We also have history. We are next door to the first imperial school of music and art, the first imperial library, the first national art museum. The great imperial university was founded on the next hill. Mori Ogai, and Natsume Soseki both lived on DangoZaka. Higuchi Ichiyo walked thru. It was her shortcut home.

The roots of Japanese modern arts are here as well, Okakura Tenshin, Takamura Kotaro, Yokoyama Taikan were here.

But I don’t want to talk about history, at least not history that old.

30 years ago Yanaka had people interested in the arts. People were banding together to preserve old buildings and culture against a bubble trend of development gripping Japan.

People formed a Yanaka Gako, a preservation and cultural society. Some of them formed an art group, Geikoten, local architects, artists and others that put together a wondrously complicated map and a month long neighborhood wide exhibition of art and culture in October.

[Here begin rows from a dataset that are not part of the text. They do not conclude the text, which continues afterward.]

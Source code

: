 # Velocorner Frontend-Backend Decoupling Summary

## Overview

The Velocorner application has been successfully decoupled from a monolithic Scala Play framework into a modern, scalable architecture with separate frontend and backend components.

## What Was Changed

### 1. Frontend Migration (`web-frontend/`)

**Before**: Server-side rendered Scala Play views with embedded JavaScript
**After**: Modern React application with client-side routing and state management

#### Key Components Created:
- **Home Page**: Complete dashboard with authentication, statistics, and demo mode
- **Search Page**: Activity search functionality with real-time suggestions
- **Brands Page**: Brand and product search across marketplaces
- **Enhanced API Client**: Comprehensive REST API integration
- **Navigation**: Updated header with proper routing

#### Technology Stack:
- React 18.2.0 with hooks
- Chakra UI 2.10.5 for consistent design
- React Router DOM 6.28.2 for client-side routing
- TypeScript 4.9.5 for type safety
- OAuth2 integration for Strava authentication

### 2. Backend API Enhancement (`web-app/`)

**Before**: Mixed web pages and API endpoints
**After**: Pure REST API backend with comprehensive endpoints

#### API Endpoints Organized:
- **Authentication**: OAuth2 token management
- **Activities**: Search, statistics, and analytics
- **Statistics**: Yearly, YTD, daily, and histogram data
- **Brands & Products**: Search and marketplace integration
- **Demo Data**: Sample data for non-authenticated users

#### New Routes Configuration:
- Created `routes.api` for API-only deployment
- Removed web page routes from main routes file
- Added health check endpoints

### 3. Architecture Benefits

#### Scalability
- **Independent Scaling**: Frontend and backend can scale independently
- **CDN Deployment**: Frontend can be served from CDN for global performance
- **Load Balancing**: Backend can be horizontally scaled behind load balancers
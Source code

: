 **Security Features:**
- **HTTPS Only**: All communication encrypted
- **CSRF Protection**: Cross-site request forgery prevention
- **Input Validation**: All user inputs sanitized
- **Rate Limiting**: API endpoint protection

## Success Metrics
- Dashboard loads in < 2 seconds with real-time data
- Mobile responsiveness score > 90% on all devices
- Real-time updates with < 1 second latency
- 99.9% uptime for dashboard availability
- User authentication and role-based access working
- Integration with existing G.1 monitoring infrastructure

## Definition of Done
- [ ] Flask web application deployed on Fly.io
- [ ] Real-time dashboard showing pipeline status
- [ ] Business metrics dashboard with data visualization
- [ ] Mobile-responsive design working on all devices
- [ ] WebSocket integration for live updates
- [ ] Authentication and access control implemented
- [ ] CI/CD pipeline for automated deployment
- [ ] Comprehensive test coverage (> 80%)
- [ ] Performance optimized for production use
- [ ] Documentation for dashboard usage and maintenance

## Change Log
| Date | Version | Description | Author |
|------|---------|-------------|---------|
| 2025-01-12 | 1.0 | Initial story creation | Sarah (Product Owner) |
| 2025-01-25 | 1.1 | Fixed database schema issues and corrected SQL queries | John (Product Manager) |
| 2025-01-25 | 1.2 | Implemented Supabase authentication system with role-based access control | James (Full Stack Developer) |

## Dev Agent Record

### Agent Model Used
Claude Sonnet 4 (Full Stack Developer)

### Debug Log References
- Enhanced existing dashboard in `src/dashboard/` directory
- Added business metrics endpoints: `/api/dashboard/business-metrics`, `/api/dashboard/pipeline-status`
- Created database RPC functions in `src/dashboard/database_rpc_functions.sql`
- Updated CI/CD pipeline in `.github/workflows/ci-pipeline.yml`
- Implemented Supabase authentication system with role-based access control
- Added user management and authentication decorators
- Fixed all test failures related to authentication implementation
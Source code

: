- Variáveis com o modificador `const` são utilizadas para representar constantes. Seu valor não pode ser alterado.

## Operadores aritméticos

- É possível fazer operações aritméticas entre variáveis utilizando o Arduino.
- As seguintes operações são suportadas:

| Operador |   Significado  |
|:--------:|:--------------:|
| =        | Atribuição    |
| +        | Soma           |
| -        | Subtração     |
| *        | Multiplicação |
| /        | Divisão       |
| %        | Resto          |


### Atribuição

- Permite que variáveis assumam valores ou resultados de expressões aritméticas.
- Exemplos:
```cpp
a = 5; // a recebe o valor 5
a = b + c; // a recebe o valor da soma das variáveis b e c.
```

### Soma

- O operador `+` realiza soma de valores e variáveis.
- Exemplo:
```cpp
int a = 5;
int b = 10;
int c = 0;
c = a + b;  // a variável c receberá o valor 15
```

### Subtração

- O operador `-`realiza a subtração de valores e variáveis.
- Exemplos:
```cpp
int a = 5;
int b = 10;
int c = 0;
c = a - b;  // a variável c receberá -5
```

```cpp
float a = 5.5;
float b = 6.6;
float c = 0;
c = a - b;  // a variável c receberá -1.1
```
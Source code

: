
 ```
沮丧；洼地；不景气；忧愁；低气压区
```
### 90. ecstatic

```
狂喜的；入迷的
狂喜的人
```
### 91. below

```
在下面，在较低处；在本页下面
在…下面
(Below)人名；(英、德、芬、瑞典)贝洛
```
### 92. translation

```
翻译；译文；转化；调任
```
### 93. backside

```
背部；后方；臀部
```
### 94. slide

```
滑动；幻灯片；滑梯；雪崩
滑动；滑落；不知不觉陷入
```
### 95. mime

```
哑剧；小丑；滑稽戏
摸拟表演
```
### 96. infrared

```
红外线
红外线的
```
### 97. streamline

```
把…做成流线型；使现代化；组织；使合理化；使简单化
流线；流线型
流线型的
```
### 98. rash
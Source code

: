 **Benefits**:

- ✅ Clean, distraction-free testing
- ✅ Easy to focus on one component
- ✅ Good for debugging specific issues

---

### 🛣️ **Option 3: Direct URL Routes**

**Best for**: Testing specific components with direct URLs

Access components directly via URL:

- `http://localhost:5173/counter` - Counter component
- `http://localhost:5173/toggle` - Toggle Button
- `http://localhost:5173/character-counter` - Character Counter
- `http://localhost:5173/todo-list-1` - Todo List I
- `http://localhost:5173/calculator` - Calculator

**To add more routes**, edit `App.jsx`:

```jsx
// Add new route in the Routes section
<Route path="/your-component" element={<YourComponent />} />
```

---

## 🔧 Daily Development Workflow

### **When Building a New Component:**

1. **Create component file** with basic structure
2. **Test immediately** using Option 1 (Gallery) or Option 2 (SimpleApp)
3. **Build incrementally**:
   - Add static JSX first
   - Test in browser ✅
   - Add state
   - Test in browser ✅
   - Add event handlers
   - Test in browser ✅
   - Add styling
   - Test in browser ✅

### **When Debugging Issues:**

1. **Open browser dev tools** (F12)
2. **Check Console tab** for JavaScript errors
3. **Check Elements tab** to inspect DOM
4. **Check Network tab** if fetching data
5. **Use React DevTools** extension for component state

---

Within a year another art group formed; was it a rival group? Sometimes it seemed so. That group was called Art Link. They had powerful art backing, the National Art U. museum, Ueno Mori Art Museum, SCAI the bathhouse gallery, and the Tatami people. Their exhibition map was simple, well distributed and didn’t cost a hundred yen. They had corporate sponsors. People in company buses visited on mass in October.

I was in both groups, and liked them very much.

Arts in Yanaka were blossoming. People came from far away to see how we did it, to set up community festivals of their own. I was blossoming too. Sumi ink was new. My family was young. Things were going very well and would only go better.

30 years now since I first waked up Kototoi Dori hill, past the shops selling artist pigments, past the brush maker’s shop. Art Link ended. Geikoten still goes on, but more for new cafes and bookshops, fancy new bakeries, craft beer, and bagel shops. Geikoten is promoting different culture now. I have become a dinosaur. It was not what I had intended.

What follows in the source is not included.